= The Birmingham Stage Company =

Theatre company in the UK

The Birmingham Stage Company was founded by the Actor/Manager Neal Foster in 1992, with Sir Derek Jacobi and Paul Scofield CH as patrons. It presents productions both on its home stage at The Alexandra Theatre in Birmingham and touring throughout the United Kingdom and internationally, most recently Delhi, Sydney and Dubai. Box Office receipts account for 100% of the company's income.

Although the company has staged productions of plays by American authors such as Tennessee Williams, David Mamet and Arthur Miller, it has concentrated much of its work on collaborating with Britain's top living writers, including David Walliams, David Almond, Michael Morpurgo, Philip Pullman, Terry Deary, and has also enjoyed great success with its productions of Roald Dahl stories such as Fantastic Mr Fox, George's Marvellous Medicine, The Witches and James and the Giant Peach.

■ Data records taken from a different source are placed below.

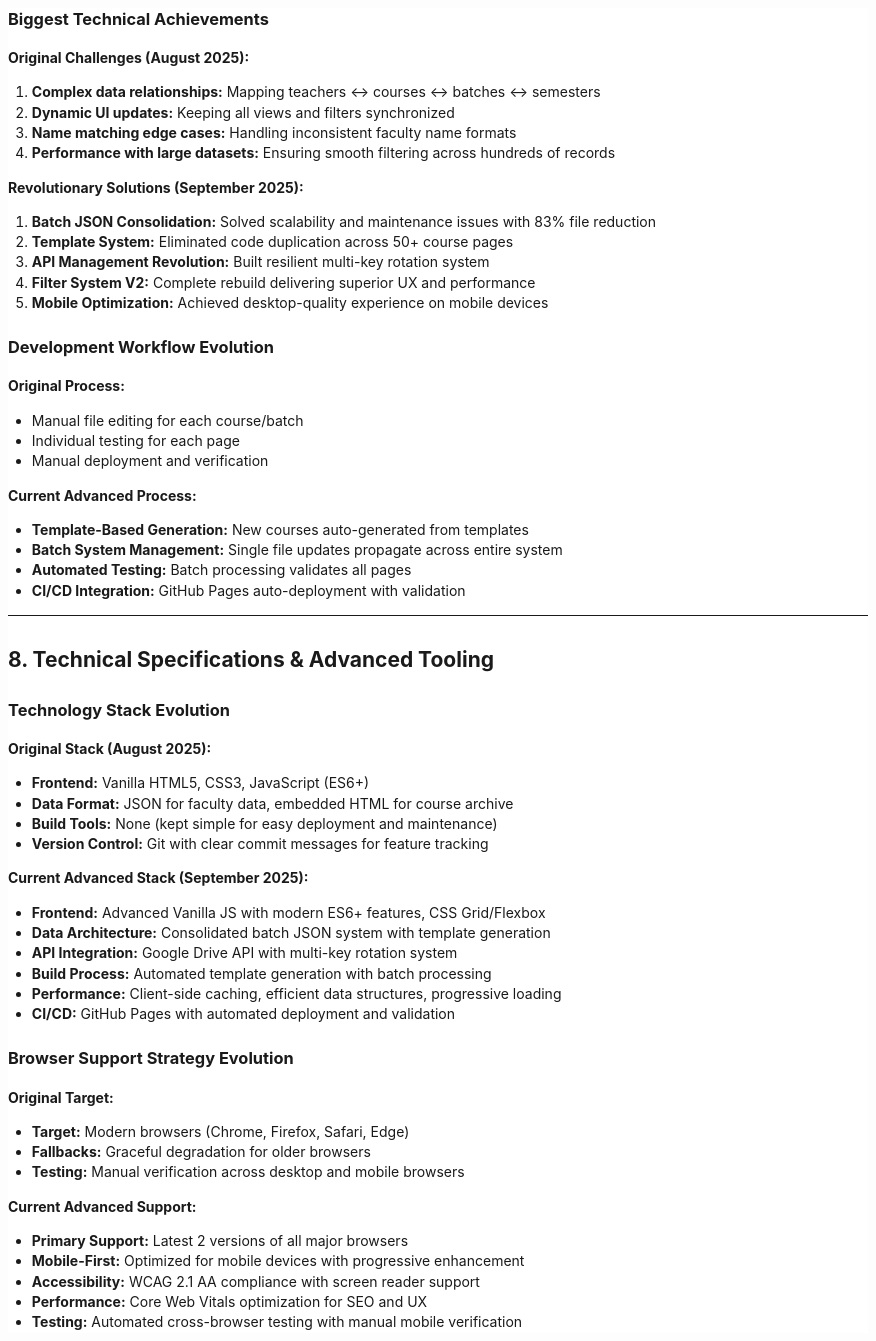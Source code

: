 ### Biggest Technical Achievements
**Original Challenges (August 2025):**
1. **Complex data relationships:** Mapping teachers ↔ courses ↔ batches ↔ semesters
2. **Dynamic UI updates:** Keeping all views and filters synchronized  
3. **Name matching edge cases:** Handling inconsistent faculty name formats
4. **Performance with large datasets:** Ensuring smooth filtering across hundreds of records

**Revolutionary Solutions (September 2025):**
1. **Batch JSON Consolidation:** Solved scalability and maintenance issues with 83% file reduction
2. **Template System:** Eliminated code duplication across 50+ course pages
3. **API Management Revolution:** Built resilient multi-key rotation system
4. **Filter System V2:** Complete rebuild delivering superior UX and performance
5. **Mobile Optimization:** Achieved desktop-quality experience on mobile devices

### Development Workflow Evolution
**Original Process:**
- Manual file editing for each course/batch
- Individual testing for each page
- Manual deployment and verification

**Current Advanced Process:**
- **Template-Based Generation:** New courses auto-generated from templates
- **Batch System Management:** Single file updates propagate across entire system
- **Automated Testing:** Batch processing validates all pages
- **CI/CD Integration:** GitHub Pages auto-deployment with validation

---

## 8. Technical Specifications & Advanced Tooling
### Technology Stack Evolution
**Original Stack (August 2025):**
- **Frontend:** Vanilla HTML5, CSS3, JavaScript (ES6+)
- **Data Format:** JSON for faculty data, embedded HTML for course archive
- **Build Tools:** None (kept simple for easy deployment and maintenance)
- **Version Control:** Git with clear commit messages for feature tracking

**Current Advanced Stack (September 2025):**
- **Frontend:** Advanced Vanilla JS with modern ES6+ features, CSS Grid/Flexbox
- **Data Architecture:** Consolidated batch JSON system with template generation
- **API Integration:** Google Drive API with multi-key rotation system
- **Build Process:** Automated template generation with batch processing
- **Performance:** Client-side caching, efficient data structures, progressive loading
- **CI/CD:** GitHub Pages with automated deployment and validation

### Browser Support Strategy Evolution
**Original Target:**
- **Target:** Modern browsers (Chrome, Firefox, Safari, Edge)
- **Fallbacks:** Graceful degradation for older browsers
- **Testing:** Manual verification across desktop and mobile browsers

**Current Advanced Support:**
- **Primary Support:** Latest 2 versions of all major browsers
- **Mobile-First:** Optimized for mobile devices with progressive enhancement
- **Accessibility:** WCAG 2.1 AA compliance with screen reader support
- **Performance:** Core Web Vitals optimization for SEO and UX
- **Testing:** Automated cross-browser testing with manual mobile verification
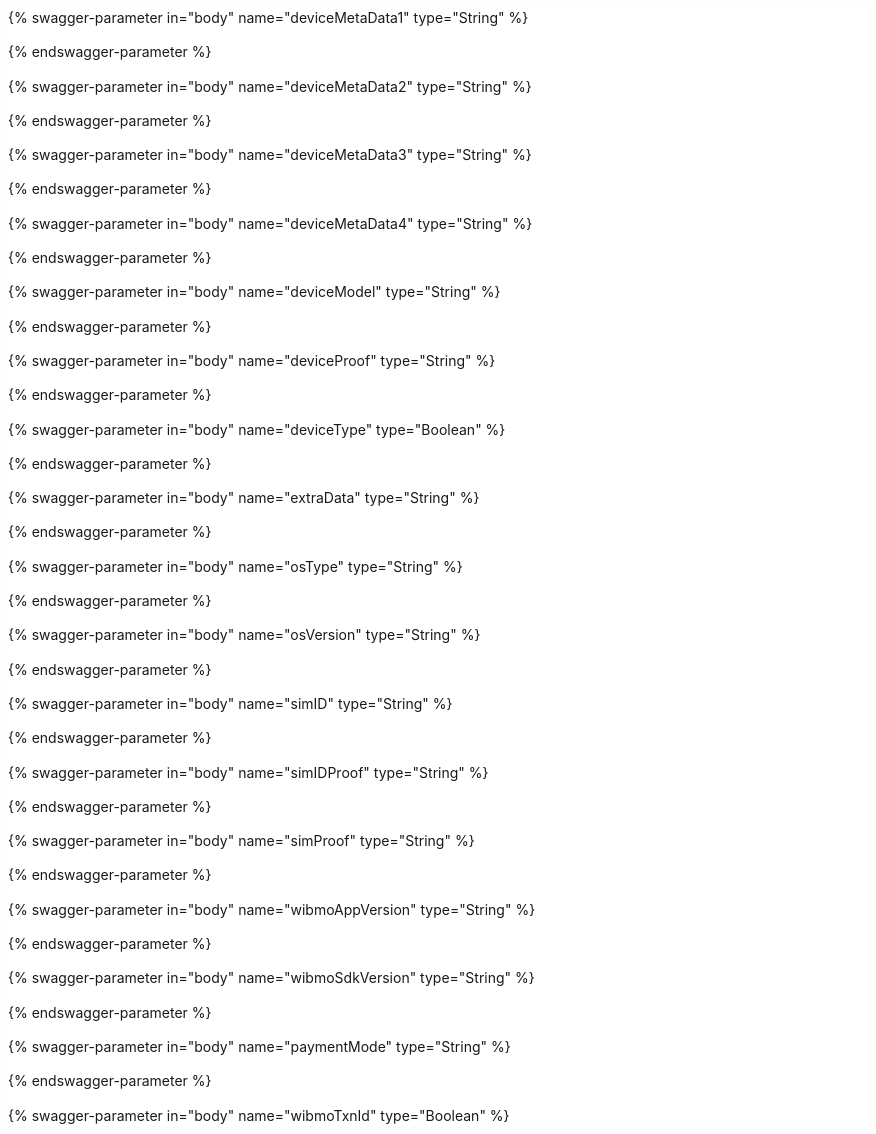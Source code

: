 {% swagger-parameter in="body" name="deviceMetaData1" type="String" %}

{% endswagger-parameter %}

{% swagger-parameter in="body" name="deviceMetaData2" type="String" %}

{% endswagger-parameter %}

{% swagger-parameter in="body" name="deviceMetaData3" type="String" %}

{% endswagger-parameter %}

{% swagger-parameter in="body" name="deviceMetaData4" type="String" %}

{% endswagger-parameter %}

{% swagger-parameter in="body" name="deviceModel" type="String" %}

{% endswagger-parameter %}

{% swagger-parameter in="body" name="deviceProof" type="String" %}

{% endswagger-parameter %}

{% swagger-parameter in="body" name="deviceType" type="Boolean" %}

{% endswagger-parameter %}

{% swagger-parameter in="body" name="extraData" type="String" %}

{% endswagger-parameter %}

{% swagger-parameter in="body" name="osType" type="String" %}

{% endswagger-parameter %}

{% swagger-parameter in="body" name="osVersion" type="String" %}

{% endswagger-parameter %}

{% swagger-parameter in="body" name="simID" type="String" %}

{% endswagger-parameter %}

{% swagger-parameter in="body" name="simIDProof" type="String" %}

{% endswagger-parameter %}

{% swagger-parameter in="body" name="simProof" type="String" %}

{% endswagger-parameter %}

{% swagger-parameter in="body" name="wibmoAppVersion" type="String" %}

{% endswagger-parameter %}

{% swagger-parameter in="body" name="wibmoSdkVersion" type="String" %}

{% endswagger-parameter %}

{% swagger-parameter in="body" name="paymentMode" type="String" %}

{% endswagger-parameter %}

{% swagger-parameter in="body" name="wibmoTxnId" type="Boolean" %}
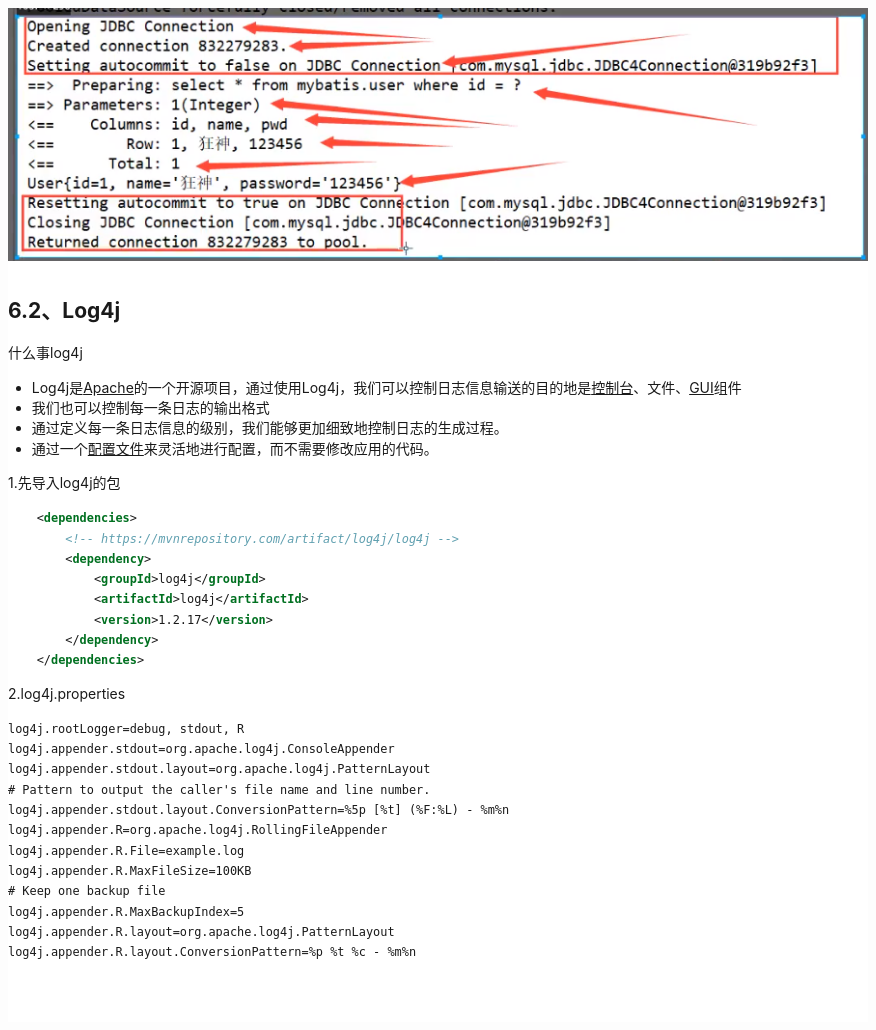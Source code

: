 ![image-20200323170217004](31.mybatis%E6%A1%86%E6%9E%B6%E7%9F%A5%E8%AF%86.assets/image-20200323170217004.png)

## 6.2、Log4j

什么事log4j

- Log4j是[Apache](https://baike.baidu.com/item/Apache/8512995)的一个开源项目，通过使用Log4j，我们可以控制日志信息输送的目的地是[控制台](https://baike.baidu.com/item/控制台/2438626)、文件、[GUI](https://baike.baidu.com/item/GUI)组件
- 我们也可以控制每一条日志的输出格式
- 通过定义每一条日志信息的级别，我们能够更加细致地控制日志的生成过程。
- 通过一个[配置文件](https://baike.baidu.com/item/配置文件/286550)来灵活地进行配置，而不需要修改应用的代码。



1.先导入log4j的包

```xml
    <dependencies>
        <!-- https://mvnrepository.com/artifact/log4j/log4j -->
        <dependency>
            <groupId>log4j</groupId>
            <artifactId>log4j</artifactId>
            <version>1.2.17</version>
        </dependency>
    </dependencies>

```



2.log4j.properties

```properties
log4j.rootLogger=debug, stdout, R
log4j.appender.stdout=org.apache.log4j.ConsoleAppender
log4j.appender.stdout.layout=org.apache.log4j.PatternLayout
# Pattern to output the caller's file name and line number.
log4j.appender.stdout.layout.ConversionPattern=%5p [%t] (%F:%L) - %m%n
log4j.appender.R=org.apache.log4j.RollingFileAppender
log4j.appender.R.File=example.log
log4j.appender.R.MaxFileSize=100KB
# Keep one backup file
log4j.appender.R.MaxBackupIndex=5
log4j.appender.R.layout=org.apache.log4j.PatternLayout
log4j.appender.R.layout.ConversionPattern=%p %t %c - %m%n




```


[Mybatis文档]: https://mybatis.org/mybatis-3/zh/getting-started.html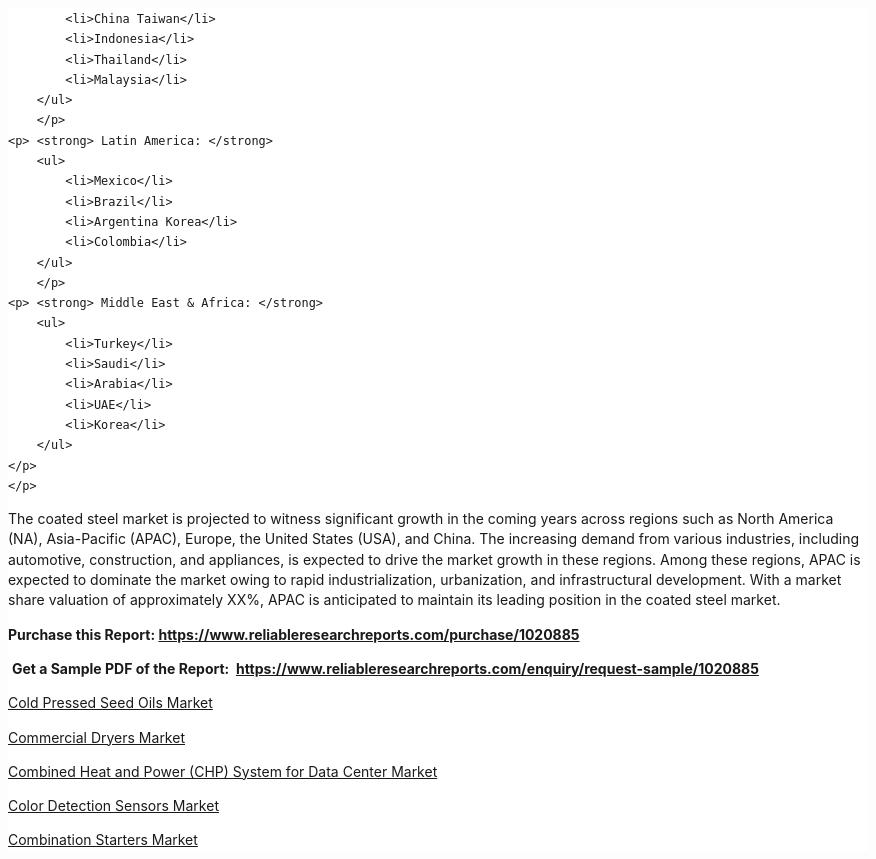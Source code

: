             <li>China Taiwan</li>
            <li>Indonesia</li>
            <li>Thailand</li>
            <li>Malaysia</li>
        </ul>
        </p> 
    <p> <strong> Latin America: </strong>
        <ul>
            <li>Mexico</li>
            <li>Brazil</li>
            <li>Argentina Korea</li>
            <li>Colombia</li>
        </ul>
        </p> 
    <p> <strong> Middle East & Africa: </strong>
        <ul>
            <li>Turkey</li>
            <li>Saudi</li>
            <li>Arabia</li>
            <li>UAE</li>
            <li>Korea</li>
        </ul>
    </p>
    </p>
<p><p>The coated steel market is projected to witness significant growth in the coming years across regions such as North America (NA), Asia-Pacific (APAC), Europe, the United States (USA), and China. The increasing demand from various industries, including automotive, construction, and appliances, is expected to drive the market growth in these regions. Among these regions, APAC is expected to dominate the market owing to rapid industrialization, urbanization, and infrastructural development. With a market share valuation of approximately XX%, APAC is anticipated to maintain its leading position in the coated steel market.</p></p>
<p><strong>Purchase this Report: <a href="https://www.reliableresearchreports.com/purchase/1020885">https://www.reliableresearchreports.com/purchase/1020885</a></strong></p>
<p>&nbsp;<strong>Get a Sample PDF of the Report:&nbsp;&nbsp;<a href="https://www.reliableresearchreports.com/enquiry/request-sample/1020885">https://www.reliableresearchreports.com/enquiry/request-sample/1020885</a></strong></p>
<p><strong></strong></p>
<p><p><a href="https://medium.com/@stefanokon1939/cold-pressed-seed-oils-market-research-report-its-history-and-forecast-2023-to-2030-0aa84e3c5032">Cold Pressed Seed Oils Market</a></p><p><a href="https://medium.com/@brayanborer/commercial-dryers-market-report-reveals-the-latest-trends-and-growth-opportunities-of-this-market-a89cfc6fde41">Commercial Dryers Market</a></p><p><a href="https://medium.com/@royallittel2023/decoding-combined-heat-and-power-chp-system-for-data-center-market-metrics-market-share-trends-fab49af88197">Combined Heat and Power (CHP) System for Data Center Market</a></p><p><a href="https://medium.com/@noise.asset.organ/color-detection-sensors-market-insights-into-market-cagr-market-trends-and-growth-strategies-c93d61240c35">Color Detection Sensors Market</a></p><p><a href="https://medium.com/@rossiezieme2023/combination-starters-market-analysis-and-sze-forecasted-for-period-from-2023-to-2030-1838c3820afd">Combination Starters Market</a></p></p>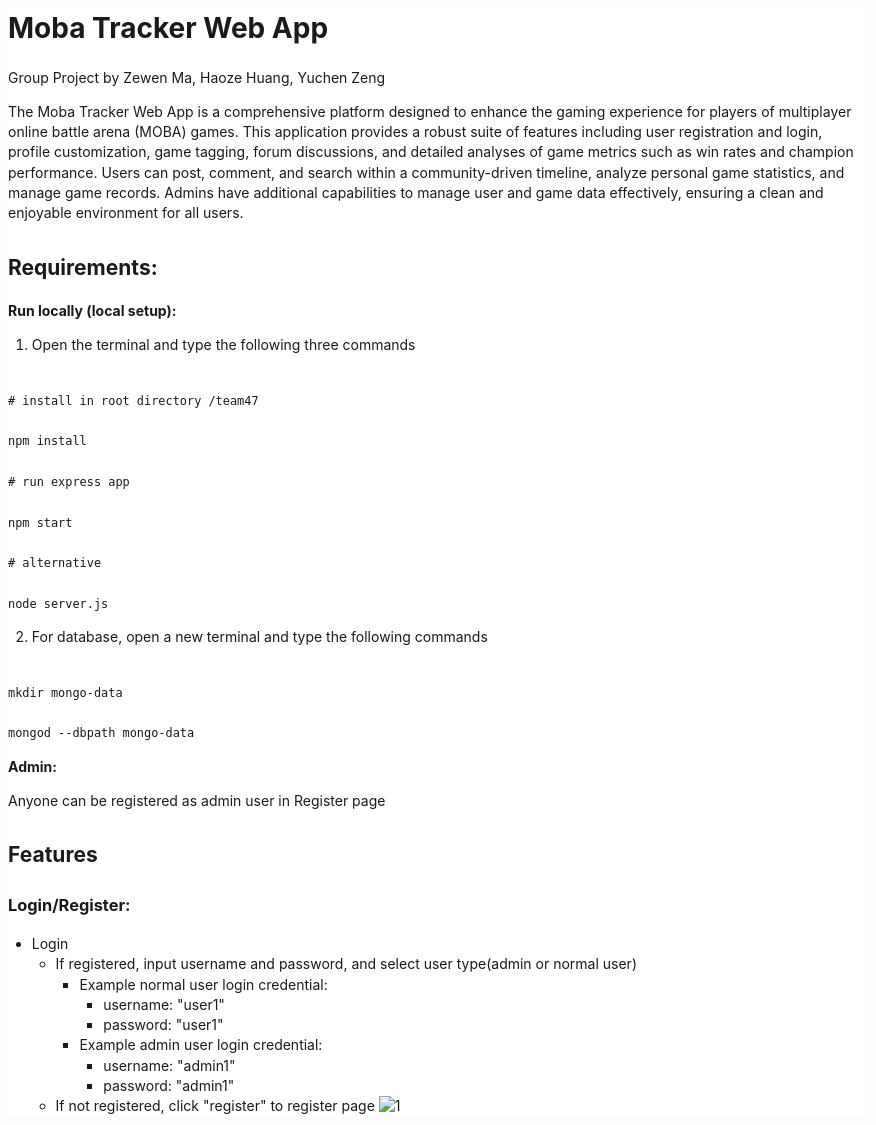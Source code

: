 # Moba Tracker Web App
Group Project by Zewen Ma, Haoze Huang, Yuchen Zeng

The Moba Tracker Web App is a comprehensive platform designed to enhance the gaming experience for players of multiplayer online battle arena (MOBA) games. This application provides a robust suite of features including user registration and login, profile customization, game tagging, forum discussions, and detailed analyses of game metrics such as win rates and champion performance. Users can post, comment, and search within a community-driven timeline, analyze personal game statistics, and manage game records. Admins have additional capabilities to manage user and game data effectively, ensuring a clean and enjoyable environment for all users.

## Requirements:

**Run locally (local setup):**

1. Open the terminal and type the following three commands

```shell

# install in root directory /team47

npm install

# run express app

npm start

# alternative

node server.js

```

2. For database, open a new terminal and type the following commands

```shell

mkdir mongo-data

mongod --dbpath mongo-data

```

**Admin:**

Anyone can be registered as admin user in Register page

## Features

### Login/Register: 

* Login
    * If registered, input username and password, and select user type(admin or normal user)
        * Example normal user login credential: 
            * username: "user1"
            * password: "user1"
        * Example admin user login credential:
            * username: "admin1"
            * password: "admin1"
    * If not registered, click "register" to register page
![1](https://github.com/Rachelz1231/Moba-Tracker-Web-App/assets/72637082/dbaa1cee-d1e7-4883-85b6-cd5b08d5621a)

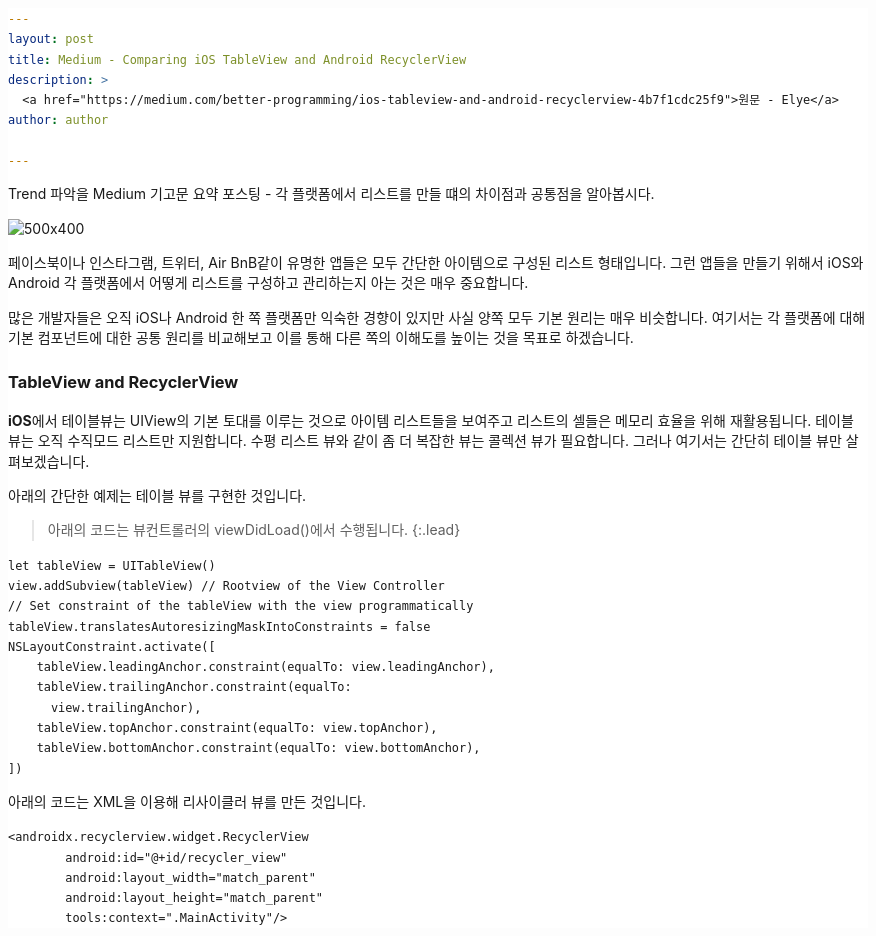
 ```yaml
---
layout: post
title: Medium - Comparing iOS TableView and Android RecyclerView
description: >
  <a href="https://medium.com/better-programming/ios-tableview-and-android-recyclerview-4b7f1cdc25f9">원문 - Elye</a>
author: author

---
```


Trend 파악을 Medium 기고문 요약 포스팅 - 각 플랫폼에서 리스트를 만들 떄의 차이점과 공통점을 알아봅시다.

![500x400](https://miro.medium.com/max/2000/1*B33hg-C2gwWgjyHMoUB7nA.png)

페이스북이나 인스타그램, 트위터, Air BnB같이 유명한 앱들은 모두 간단한 아이템으로 구성된 리스트 형태입니다. 그런 앱들을 만들기 위해서 iOS와 Android 각 플랫폼에서 어떻게 리스트를 구성하고 관리하는지 아는 것은 매우 중요합니다.

많은 개발자들은 오직 iOS나 Android 한 쪽 플랫폼만 익숙한 경향이 있지만 사실 양쪽 모두 기본 원리는 매우 비슷합니다. 여기서는 각 플랫폼에 대해 기본 컴포넌트에 대한 공통 원리를 비교해보고 이를 통해 다른 쪽의 이해도를 높이는 것을 목표로 하겠습니다.

### TableView and RecyclerView
<b>iOS</b>에서 테이블뷰는 UIView의 기본 토대를 이루는 것으로 아이템 리스트들을 보여주고 리스트의 셀들은 메모리 효율을 위해 재활용됩니다. 테이블 뷰는 오직 수직모드 리스트만 지원합니다. 수평 리스트 뷰와 같이 좀 더 복잡한 뷰는 콜렉션 뷰가 필요합니다. 그러나 여기서는 간단히 테이블 뷰만 살펴보겠습니다.

아래의 간단한 예제는 테이블 뷰를 구현한 것입니다.

> 아래의 코드는 뷰컨트롤러의 viewDidLoad()에서 수행됩니다.
{:.lead}

```
let tableView = UITableView()
view.addSubview(tableView) // Rootview of the View Controller
// Set constraint of the tableView with the view programmatically
tableView.translatesAutoresizingMaskIntoConstraints = false
NSLayoutConstraint.activate([
    tableView.leadingAnchor.constraint(equalTo: view.leadingAnchor),
    tableView.trailingAnchor.constraint(equalTo:     
      view.trailingAnchor),
    tableView.topAnchor.constraint(equalTo: view.topAnchor),
    tableView.bottomAnchor.constraint(equalTo: view.bottomAnchor),
])
```

아래의 코드는 XML을 이용해 리사이클러 뷰를 만든 것입니다.

```
<androidx.recyclerview.widget.RecyclerView
        android:id="@+id/recycler_view"
        android:layout_width="match_parent"
        android:layout_height="match_parent"
        tools:context=".MainActivity"/>
```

The company is strongly associated with the world stage premieres of Horrible Histories including Terrible Tudors, Vile Victorians, Ruthless Romans, Awful Egyptians, Groovy Greeks, Incredible Invaders, Frightful First World War, Woeful Second World War, Wicked Warwick, Horrible Christmas and its record-breaking production of Barmy Britain - Parts 1, 2, 3 & 4, which is the longest running children's show in West End history.

The company has staged several world premieres including Collision by Dominic Leyton, Bridges and Harmonies by Oren Lavie and The Dice House by Paul Lucas.

Actors that have worked with the company include Simon Callow, Richard Dreyfuss, Amanda Donohoe, Corin Redgrave, Diana Coupland, Stephen Mangan, Eva Pope, Barry Stanton and Honor Blackman.